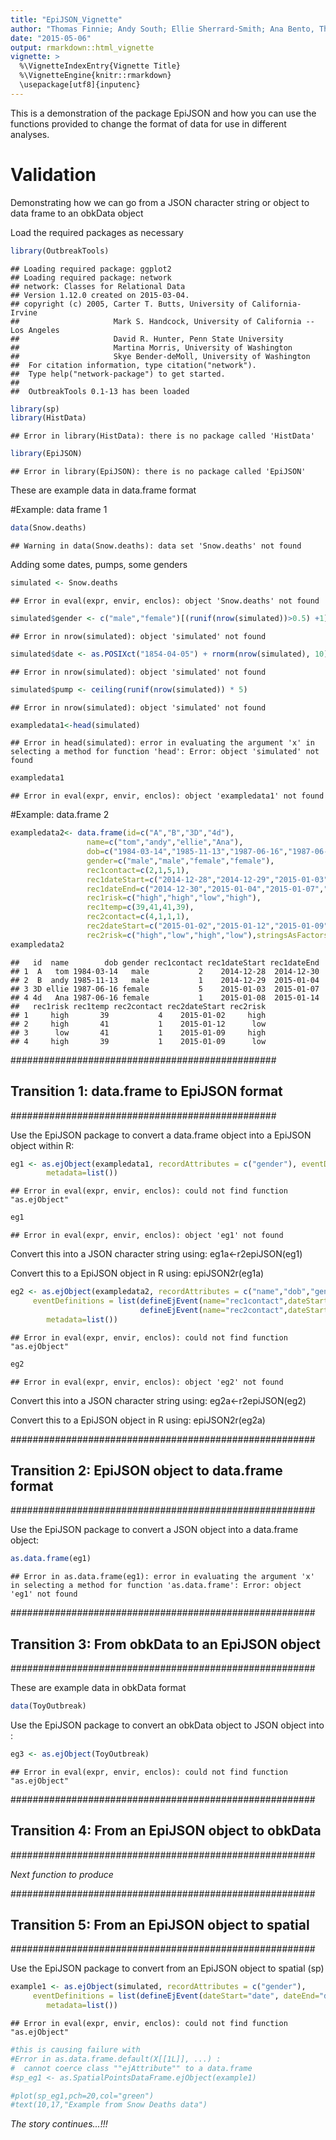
 ```yaml
---
title: "EpiJSON_Vignette"
author: "Thomas Finnie; Andy South; Ellie Sherrard-Smith; Ana Bento, Thibaut Jombart"
date: "2015-05-06"
output: rmarkdown::html_vignette
vignette: >
  %\VignetteIndexEntry{Vignette Title}
  %\VignetteEngine{knitr::rmarkdown}
  \usepackage[utf8]{inputenc}
---
```


This is a demonstration of the package EpiJSON and how you can use the functions provided to change the format of data for use in different analyses.

# Validation

Demonstrating how we can go from a JSON character string or object to data frame to an obkData object

Load the required packages as necessary

```r
library(OutbreakTools)
```

```
## Loading required package: ggplot2
## Loading required package: network
## network: Classes for Relational Data
## Version 1.12.0 created on 2015-03-04.
## copyright (c) 2005, Carter T. Butts, University of California-Irvine
##                     Mark S. Handcock, University of California -- Los Angeles
##                     David R. Hunter, Penn State University
##                     Martina Morris, University of Washington
##                     Skye Bender-deMoll, University of Washington
##  For citation information, type citation("network").
##  Type help("network-package") to get started.
## 
##  OutbreakTools 0.1-13 has been loaded
```

```r
library(sp)
library(HistData)
```

```
## Error in library(HistData): there is no package called 'HistData'
```

```r
library(EpiJSON)
```

```
## Error in library(EpiJSON): there is no package called 'EpiJSON'
```


These are example data in data.frame format

#Example: data frame 1

```r
data(Snow.deaths)
```

```
## Warning in data(Snow.deaths): data set 'Snow.deaths' not found
```
Adding some dates, pumps, some genders 

```r
simulated <- Snow.deaths
```

```
## Error in eval(expr, envir, enclos): object 'Snow.deaths' not found
```

```r
simulated$gender <- c("male","female")[(runif(nrow(simulated))>0.5) +1]
```

```
## Error in nrow(simulated): object 'simulated' not found
```

```r
simulated$date <- as.POSIXct("1854-04-05") + rnorm(nrow(simulated), 10) * 86400
```

```
## Error in nrow(simulated): object 'simulated' not found
```

```r
simulated$pump <- ceiling(runif(nrow(simulated)) * 5)
```

```
## Error in nrow(simulated): object 'simulated' not found
```

```r
exampledata1<-head(simulated)
```

```
## Error in head(simulated): error in evaluating the argument 'x' in selecting a method for function 'head': Error: object 'simulated' not found
```

```r
exampledata1
```

```
## Error in eval(expr, envir, enclos): object 'exampledata1' not found
```

#Example: data.frame 2

```r
exampledata2<- data.frame(id=c("A","B","3D","4d"),
                 name=c("tom","andy","ellie","Ana"),
                 dob=c("1984-03-14","1985-11-13","1987-06-16","1987-06-16"),
                 gender=c("male","male","female","female"),
                 rec1contact=c(2,1,5,1),
                 rec1dateStart=c("2014-12-28","2014-12-29","2015-01-03","2015-01-08"),
                 rec1dateEnd=c("2014-12-30","2015-01-04","2015-01-07","2015-01-14"),
                 rec1risk=c("high","high","low","high"),  
                 rec1temp=c(39,41,41,39),
                 rec2contact=c(4,1,1,1),
                 rec2dateStart=c("2015-01-02","2015-01-12","2015-01-09","2015-01-09"),
                 rec2risk=c("high","low","high","low"),stringsAsFactors=FALSE)
exampledata2
```

```
##   id  name        dob gender rec1contact rec1dateStart rec1dateEnd
## 1  A   tom 1984-03-14   male           2    2014-12-28  2014-12-30
## 2  B  andy 1985-11-13   male           1    2014-12-29  2015-01-04
## 3 3D ellie 1987-06-16 female           5    2015-01-03  2015-01-07
## 4 4d   Ana 1987-06-16 female           1    2015-01-08  2015-01-14
##   rec1risk rec1temp rec2contact rec2dateStart rec2risk
## 1     high       39           4    2015-01-02     high
## 2     high       41           1    2015-01-12      low
## 3      low       41           1    2015-01-09     high
## 4     high       39           1    2015-01-09      low
```

################################################
## Transition 1: data.frame to EpiJSON format ##
################################################

Use the EpiJSON package to convert a data.frame object into a EpiJSON object within R:


```r
eg1 <- as.ejObject(exampledata1, recordAttributes = c("gender"), eventDefinitions = list(defineEjEvent(dateStart="date", dateEnd="date", name=NA, location=list(x="x", y="y", proj4string=""), attributes="pump")),
 		metadata=list())
```

```
## Error in eval(expr, envir, enclos): could not find function "as.ejObject"
```

```r
eg1
```

```
## Error in eval(expr, envir, enclos): object 'eg1' not found
```

Convert this into a JSON character string
using: eg1a<-r2epiJSON(eg1)


Convert this to a EpiJSON object in R
using: epiJSON2r(eg1a)



```r
eg2 <- as.ejObject(exampledata2, recordAttributes = c("name","dob","gender"),
     eventDefinitions = list(defineEjEvent(name="rec1contact",dateStart="rec1dateStart", dateEnd="rec1dateEnd", attributes=list("rec1risk","rec1temp")),
                             defineEjEvent(name="rec2contact",dateStart="rec2dateStart", dateEnd="rec2dateStart", attributes="rec2risk")),
 		metadata=list())
```

```
## Error in eval(expr, envir, enclos): could not find function "as.ejObject"
```

```r
eg2
```

```
## Error in eval(expr, envir, enclos): object 'eg2' not found
```

Convert this into a JSON character string
using: eg2a<-r2epiJSON(eg2)


Convert this to a EpiJSON object in R
using: epiJSON2r(eg2a)

#######################################################
## Transition 2: EpiJSON object to data.frame format ##
#######################################################

Use the EpiJSON package to convert a JSON object into a data.frame object:

```r
as.data.frame(eg1)
```

```
## Error in as.data.frame(eg1): error in evaluating the argument 'x' in selecting a method for function 'as.data.frame': Error: object 'eg1' not found
```

#######################################################
## Transition 3: From obkData to an EpiJSON object   ##
#######################################################

These are example data in obkData format

```r
data(ToyOutbreak) 
```

Use the EpiJSON package to convert an obkData object to JSON object into :

```r
eg3 <- as.ejObject(ToyOutbreak)
```

```
## Error in eval(expr, envir, enclos): could not find function "as.ejObject"
```

#######################################################
## Transition 4: From an EpiJSON object to obkData   ##
#######################################################

*Next function to produce*


#######################################################
## Transition 5: From an EpiJSON object to spatial   ##
#######################################################

Use the EpiJSON package to convert from an EpiJSON object to spatial (sp)

```r
example1 <- as.ejObject(simulated, recordAttributes = c("gender"),
     eventDefinitions = list(defineEjEvent(dateStart="date", dateEnd="date", name=NA, location=list(x="x", y="y", proj4string=""), attributes="pump")),
 		metadata=list())
```

```
## Error in eval(expr, envir, enclos): could not find function "as.ejObject"
```

```r
#this is causing failure with
#Error in as.data.frame.default(X[[1L]], ...) : 
#  cannot coerce class ""ejAttribute"" to a data.frame
#sp_eg1 <- as.SpatialPointsDataFrame.ejObject(example1)

#plot(sp_eg1,pch=20,col="green")
#text(10,17,"Example from Snow Deaths data")
```

*The story continues...!!!*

★ ★ ★ ★ ★ ★ ★

Task prompt: Return the material in full, word for word, and skip the pictures.

Result below:
 ```yaml
---
title: "EpiJSON_Vignette"
author: "Thomas Finnie; Andy South; Ellie Sherrard-Smith; Ana Bento, Thibaut Jombart"
date: "2015-05-06"
output: rmarkdown::html_vignette
vignette: >
  %\VignetteIndexEntry{Vignette Title}
  %\VignetteEngine{knitr::rmarkdown}
  \usepackage[utf8]{inputenc}
---
```


This is a demonstration of the package EpiJSON and how you can use the functions provided to change the format of data for use in different analyses.

# Validation

Demonstrating how we can go from a JSON character string or object to data frame to an obkData object

Load the required packages as necessary

```r
library(OutbreakTools)
```

```
## Loading required package: ggplot2
## Loading required package: network
## network: Classes for Relational Data
## Version 1.12.0 created on 2015-03-04.
## copyright (c) 2005, Carter T. Butts, University of California-Irvine
##                     Mark S. Handcock, University of California -- Los Angeles
##                     David R. Hunter, Penn State University
##                     Martina Morris, University of Washington
##                     Skye Bender-deMoll, University of Washington
##  For citation information, type citation("network").
##  Type help("network-package") to get started.
## 
##  OutbreakTools 0.1-13 has been loaded
```

```r
library(sp)
library(HistData)
```

```
## Error in library(HistData): there is no package called 'HistData'
```

```r
library(EpiJSON)
```

```
## Error in library(EpiJSON): there is no package called 'EpiJSON'
```


These are example data in data.frame format

#Example: data frame 1

```r
data(Snow.deaths)
```

```
## Warning in data(Snow.deaths): data set 'Snow.deaths' not found
```
Adding some dates, pumps, some genders 

```r
simulated <- Snow.deaths
```

```
## Error in eval(expr, envir, enclos): object 'Snow.deaths' not found
```

```r
simulated$gender <- c("male","female")[(runif(nrow(simulated))>0.5) +1]
```

```
## Error in nrow(simulated): object 'simulated' not found
```

```r
simulated$date <- as.POSIXct("1854-04-05") + rnorm(nrow(simulated), 10) * 86400
```

```
## Error in nrow(simulated): object 'simulated' not found
```

```r
simulated$pump <- ceiling(runif(nrow(simulated)) * 5)
```

```
## Error in nrow(simulated): object 'simulated' not found
```

```r
exampledata1<-head(simulated)
```

```
## Error in head(simulated): error in evaluating the argument 'x' in selecting a method for function 'head': Error: object 'simulated' not found
```

```r
exampledata1
```

```
## Error in eval(expr, envir, enclos): object 'exampledata1' not found
```

#Example: data.frame 2

```r
exampledata2<- data.frame(id=c("A","B","3D","4d"),
                 name=c("tom","andy","ellie","Ana"),
                 dob=c("1984-03-14","1985-11-13","1987-06-16","1987-06-16"),
                 gender=c("male","male","female","female"),
                 rec1contact=c(2,1,5,1),
                 rec1dateStart=c("2014-12-28","2014-12-29","2015-01-03","2015-01-08"),
                 rec1dateEnd=c("2014-12-30","2015-01-04","2015-01-07","2015-01-14"),
                 rec1risk=c("high","high","low","high"),  
                 rec1temp=c(39,41,41,39),
                 rec2contact=c(4,1,1,1),
                 rec2dateStart=c("2015-01-02","2015-01-12","2015-01-09","2015-01-09"),
                 rec2risk=c("high","low","high","low"),stringsAsFactors=FALSE)
exampledata2
```

```
##   id  name        dob gender rec1contact rec1dateStart rec1dateEnd
## 1  A   tom 1984-03-14   male           2    2014-12-28  2014-12-30
## 2  B  andy 1985-11-13   male           1    2014-12-29  2015-01-04
## 3 3D ellie 1987-06-16 female           5    2015-01-03  2015-01-07
## 4 4d   Ana 1987-06-16 female           1    2015-01-08  2015-01-14
##   rec1risk rec1temp rec2contact rec2dateStart rec2risk
## 1     high       39           4    2015-01-02     high
## 2     high       41           1    2015-01-12      low
## 3      low       41           1    2015-01-09     high
## 4     high       39           1    2015-01-09      low
```

################################################
## Transition 1: data.frame to EpiJSON format ##
################################################

Use the EpiJSON package to convert a data.frame object into a EpiJSON object within R:


```r
eg1 <- as.ejObject(exampledata1, recordAttributes = c("gender"), eventDefinitions = list(defineEjEvent(dateStart="date", dateEnd="date", name=NA, location=list(x="x", y="y", proj4string=""), attributes="pump")),
 		metadata=list())
```

```
## Error in eval(expr, envir, enclos): could not find function "as.ejObject"
```

```r
eg1
```

```
## Error in eval(expr, envir, enclos): object 'eg1' not found
```

Convert this into a JSON character string
using: eg1a<-r2epiJSON(eg1)


Convert this to a EpiJSON object in R
using: epiJSON2r(eg1a)



```r
eg2 <- as.ejObject(exampledata2, recordAttributes = c("name","dob","gender"),
     eventDefinitions = list(defineEjEvent(name="rec1contact",dateStart="rec1dateStart", dateEnd="rec1dateEnd", attributes=list("rec1risk","rec1temp")),
                             defineEjEvent(name="rec2contact",dateStart="rec2dateStart", dateEnd="rec2dateStart", attributes="rec2risk")),
 		metadata=list())
```

```
## Error in eval(expr, envir, enclos): could not find function "as.ejObject"
```

```r
eg2
```

```
## Error in eval(expr, envir, enclos): object 'eg2' not found
```

Convert this into a JSON character string
using: eg2a<-r2epiJSON(eg2)


Convert this to a EpiJSON object in R
using: epiJSON2r(eg2a)

#######################################################
## Transition 2: EpiJSON object to data.frame format ##
#######################################################

Use the EpiJSON package to convert a JSON object into a data.frame object:

```r
as.data.frame(eg1)
```

```
## Error in as.data.frame(eg1): error in evaluating the argument 'x' in selecting a method for function 'as.data.frame': Error: object 'eg1' not found
```

#######################################################
## Transition 3: From obkData to an EpiJSON object   ##
#######################################################

These are example data in obkData format

```r
data(ToyOutbreak) 
```

Use the EpiJSON package to convert an obkData object to JSON object into :

```r
eg3 <- as.ejObject(ToyOutbreak)
```

```
## Error in eval(expr, envir, enclos): could not find function "as.ejObject"
```

#######################################################
## Transition 4: From an EpiJSON object to obkData   ##
#######################################################

*Next function to produce*


#######################################################
## Transition 5: From an EpiJSON object to spatial   ##
#######################################################

Use the EpiJSON package to convert from an EpiJSON object to spatial (sp)

```r
example1 <- as.ejObject(simulated, recordAttributes = c("gender"),
     eventDefinitions = list(defineEjEvent(dateStart="date", dateEnd="date", name=NA, location=list(x="x", y="y", proj4string=""), attributes="pump")),
 		metadata=list())
```

```
## Error in eval(expr, envir, enclos): could not find function "as.ejObject"
```

```r
#this is causing failure with
#Error in as.data.frame.default(X[[1L]], ...) : 
#  cannot coerce class ""ejAttribute"" to a data.frame
#sp_eg1 <- as.SpatialPointsDataFrame.ejObject(example1)

#plot(sp_eg1,pch=20,col="green")
#text(10,17,"Example from Snow Deaths data")
```

*The story continues...!!!*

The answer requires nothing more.